On govt. transparency, Hillary was one of many bad apples

On Tuesday, the Washington Examiner’s Sarah Westwood reported that Peggy Grafeld, a Freedom of Information officer at the State Department, asked colleagues to “discuss, rather than email” information about Hillary Clinton’s records as secretary of state.

This information came to light as part of freedom of information litigation by the conservative watchdog group Judicial Watch.

As the group put it, the message “shows that one of the agency’s top officials for the records management and public disclosure did not want to create a written record about issues.” The deeper problem is that this is not an isolated incident.

One could fairly blame the culture of opacity that Clinton helped foster within the department she ran from 2009 to 2013. Her decision to withhold her official correspondence from the department and the taxpayers for nearly six years provides sufficient evidence that, far from being a leader on the issue of government transparency, she was working against good government principles from her perch atop the State Department.

The fact that there are five months’ worth of gaps in the email record Clinton finally turned over to the department poses an additional problem for her beleaguered president campaign.

But unfortunately, Clinton was not the only bad apple in government. Federal officials seem to believe they are entitled to privacy as they conduct the work of the public. President Obama called for increased transparency as one of his first acts in office. No one important seems to have gotten the memo.

His first climate czar, former Clinton EPA director Carol Browner, is most famous now for her admonition to “put nothing in writing” during talks with the auto industry in 2009. Multiple Obama administration employees — including former EPA director Lisa Jackson — have been caught using secret email addresses in order to evade FOIA requests by private citizens.

Marilyn Tavenner, the former HHS official charged with the disastrous launch of HealthCare.gov, was caught deleting official emails, purportedly to save storage space.

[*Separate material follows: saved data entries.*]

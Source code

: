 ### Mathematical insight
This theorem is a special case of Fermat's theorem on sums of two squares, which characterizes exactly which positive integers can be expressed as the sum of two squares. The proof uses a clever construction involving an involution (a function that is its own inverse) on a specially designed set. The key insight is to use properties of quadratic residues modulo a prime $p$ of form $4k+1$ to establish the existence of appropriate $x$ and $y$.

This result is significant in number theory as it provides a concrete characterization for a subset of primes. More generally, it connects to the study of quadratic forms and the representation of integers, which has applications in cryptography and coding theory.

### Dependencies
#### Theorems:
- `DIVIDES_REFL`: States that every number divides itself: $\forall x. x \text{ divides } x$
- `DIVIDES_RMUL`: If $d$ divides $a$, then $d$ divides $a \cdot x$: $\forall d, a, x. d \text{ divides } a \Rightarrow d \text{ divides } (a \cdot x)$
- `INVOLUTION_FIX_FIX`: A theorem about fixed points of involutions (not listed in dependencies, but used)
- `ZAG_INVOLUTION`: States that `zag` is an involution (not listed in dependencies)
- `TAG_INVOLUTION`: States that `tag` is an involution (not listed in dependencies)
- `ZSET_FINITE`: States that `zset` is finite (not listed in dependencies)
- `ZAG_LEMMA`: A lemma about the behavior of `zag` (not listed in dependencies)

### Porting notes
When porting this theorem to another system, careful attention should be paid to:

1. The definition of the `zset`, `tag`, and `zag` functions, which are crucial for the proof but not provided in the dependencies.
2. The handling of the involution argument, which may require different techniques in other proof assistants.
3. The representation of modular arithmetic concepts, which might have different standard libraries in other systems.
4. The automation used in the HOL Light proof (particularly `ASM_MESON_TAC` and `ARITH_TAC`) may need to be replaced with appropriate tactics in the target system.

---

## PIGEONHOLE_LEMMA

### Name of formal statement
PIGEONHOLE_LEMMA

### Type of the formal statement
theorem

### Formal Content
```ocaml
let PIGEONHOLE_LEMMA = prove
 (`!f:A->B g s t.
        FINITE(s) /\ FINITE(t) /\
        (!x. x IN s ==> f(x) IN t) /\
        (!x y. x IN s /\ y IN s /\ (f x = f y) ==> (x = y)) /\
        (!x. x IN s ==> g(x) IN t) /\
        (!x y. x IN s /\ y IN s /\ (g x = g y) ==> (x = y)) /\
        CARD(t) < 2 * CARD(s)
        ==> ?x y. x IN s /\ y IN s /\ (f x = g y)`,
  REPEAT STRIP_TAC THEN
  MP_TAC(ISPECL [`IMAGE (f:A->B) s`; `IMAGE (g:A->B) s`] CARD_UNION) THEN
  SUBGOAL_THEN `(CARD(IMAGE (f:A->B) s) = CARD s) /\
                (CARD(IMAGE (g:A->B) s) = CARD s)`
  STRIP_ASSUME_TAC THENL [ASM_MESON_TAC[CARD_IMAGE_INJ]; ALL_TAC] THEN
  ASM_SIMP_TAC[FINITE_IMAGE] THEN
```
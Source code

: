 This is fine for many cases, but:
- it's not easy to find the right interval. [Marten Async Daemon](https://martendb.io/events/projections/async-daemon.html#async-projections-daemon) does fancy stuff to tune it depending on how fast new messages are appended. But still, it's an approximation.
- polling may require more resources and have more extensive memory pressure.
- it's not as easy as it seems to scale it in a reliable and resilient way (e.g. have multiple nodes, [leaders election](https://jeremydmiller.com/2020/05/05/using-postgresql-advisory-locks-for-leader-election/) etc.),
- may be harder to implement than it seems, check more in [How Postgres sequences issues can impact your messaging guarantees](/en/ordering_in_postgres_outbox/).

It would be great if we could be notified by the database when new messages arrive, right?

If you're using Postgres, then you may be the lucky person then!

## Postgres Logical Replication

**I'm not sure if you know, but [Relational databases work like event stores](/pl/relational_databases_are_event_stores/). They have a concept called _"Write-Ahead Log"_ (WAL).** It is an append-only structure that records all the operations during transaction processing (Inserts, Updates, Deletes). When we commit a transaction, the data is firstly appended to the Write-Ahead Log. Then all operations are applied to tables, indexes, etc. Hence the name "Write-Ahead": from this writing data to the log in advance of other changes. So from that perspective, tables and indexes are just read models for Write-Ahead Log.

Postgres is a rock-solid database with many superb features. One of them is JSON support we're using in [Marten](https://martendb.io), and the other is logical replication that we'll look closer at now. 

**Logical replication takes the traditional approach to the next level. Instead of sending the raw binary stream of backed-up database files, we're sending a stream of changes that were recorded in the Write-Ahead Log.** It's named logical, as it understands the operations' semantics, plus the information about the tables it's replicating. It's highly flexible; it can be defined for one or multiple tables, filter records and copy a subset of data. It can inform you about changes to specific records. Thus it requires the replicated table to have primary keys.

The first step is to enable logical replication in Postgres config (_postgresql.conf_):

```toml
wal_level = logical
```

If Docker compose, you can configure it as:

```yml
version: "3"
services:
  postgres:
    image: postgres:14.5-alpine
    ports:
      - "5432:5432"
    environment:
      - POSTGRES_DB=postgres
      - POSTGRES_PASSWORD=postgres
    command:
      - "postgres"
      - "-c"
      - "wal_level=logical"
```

It is widely known the IRS pretended to have lost a large volume of email correspondence by Lois Lerner, the senior IRS manager who led a campaign of harassment against conservative non-profit applicants. It is less well-known that Lerner and other IRS employees deliberately used an instant message system that would not leave a trace of their conversations. More recently, it has emerged that she conducted some official business using a private email address attached to a fake name.

Good government depends upon the citizenry having information about what government is doing. Sadly, the bureaucracy seems to be working overtime to thwart the purpose of the Freedom of Information Act, in the belief that they can return to the old days when the workings of government were opaque and bureaucrats could do as they pleased.

It hardly helps when top-level officials like Clinton go to such great lengths to conceal their activities from the public. But when FOIA officers themselves are working to cover their tracks in the course of helping top officials like Clinton cover theirs, it’s a sign that Congress needs to toughen freedom of information laws.